Data items
**********
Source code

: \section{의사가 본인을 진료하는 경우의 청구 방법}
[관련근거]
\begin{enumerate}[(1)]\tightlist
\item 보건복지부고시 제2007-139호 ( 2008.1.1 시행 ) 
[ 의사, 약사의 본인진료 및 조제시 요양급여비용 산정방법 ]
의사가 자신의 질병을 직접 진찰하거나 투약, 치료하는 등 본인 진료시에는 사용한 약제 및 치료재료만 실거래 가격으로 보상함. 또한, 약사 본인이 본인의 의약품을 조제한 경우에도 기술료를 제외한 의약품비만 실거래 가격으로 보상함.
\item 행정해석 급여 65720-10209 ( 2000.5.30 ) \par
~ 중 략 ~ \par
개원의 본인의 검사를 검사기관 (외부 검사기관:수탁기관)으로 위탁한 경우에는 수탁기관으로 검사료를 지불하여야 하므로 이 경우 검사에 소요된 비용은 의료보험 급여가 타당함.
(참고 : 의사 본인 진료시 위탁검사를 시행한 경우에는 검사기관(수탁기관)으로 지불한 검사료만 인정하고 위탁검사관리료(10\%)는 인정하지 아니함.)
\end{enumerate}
**********
PROMPT. Above are some records; repeat all of them exactly.

TASK RESPONSE.
Source code

: \section{의사가 본인을 진료하는 경우의 청구 방법}
[관련근거]
\begin{enumerate}[(1)]\tightlist
\item 보건복지부고시 제2007-139호 ( 2008.1.1 시행 ) 
[ 의사, 약사의 본인진료 및 조제시 요양급여비용 산정방법 ]
의사가 자신의 질병을 직접 진찰하거나 투약, 치료하는 등 본인 진료시에는 사용한 약제 및 치료재료만 실거래 가격으로 보상함. 또한, 약사 본인이 본인의 의약품을 조제한 경우에도 기술료를 제외한 의약품비만 실거래 가격으로 보상함.
\item 행정해석 급여 65720-10209 ( 2000.5.30 ) \par
~ 중 략 ~ \par
개원의 본인의 검사를 검사기관 (외부 검사기관:수탁기관)으로 위탁한 경우에는 수탁기관으로 검사료를 지불하여야 하므로 이 경우 검사에 소요된 비용은 의료보험 급여가 타당함.
(참고 : 의사 본인 진료시 위탁검사를 시행한 경우에는 검사기관(수탁기관)으로 지불한 검사료만 인정하고 위탁검사관리료(10\%)는 인정하지 아니함.)
\end{enumerate}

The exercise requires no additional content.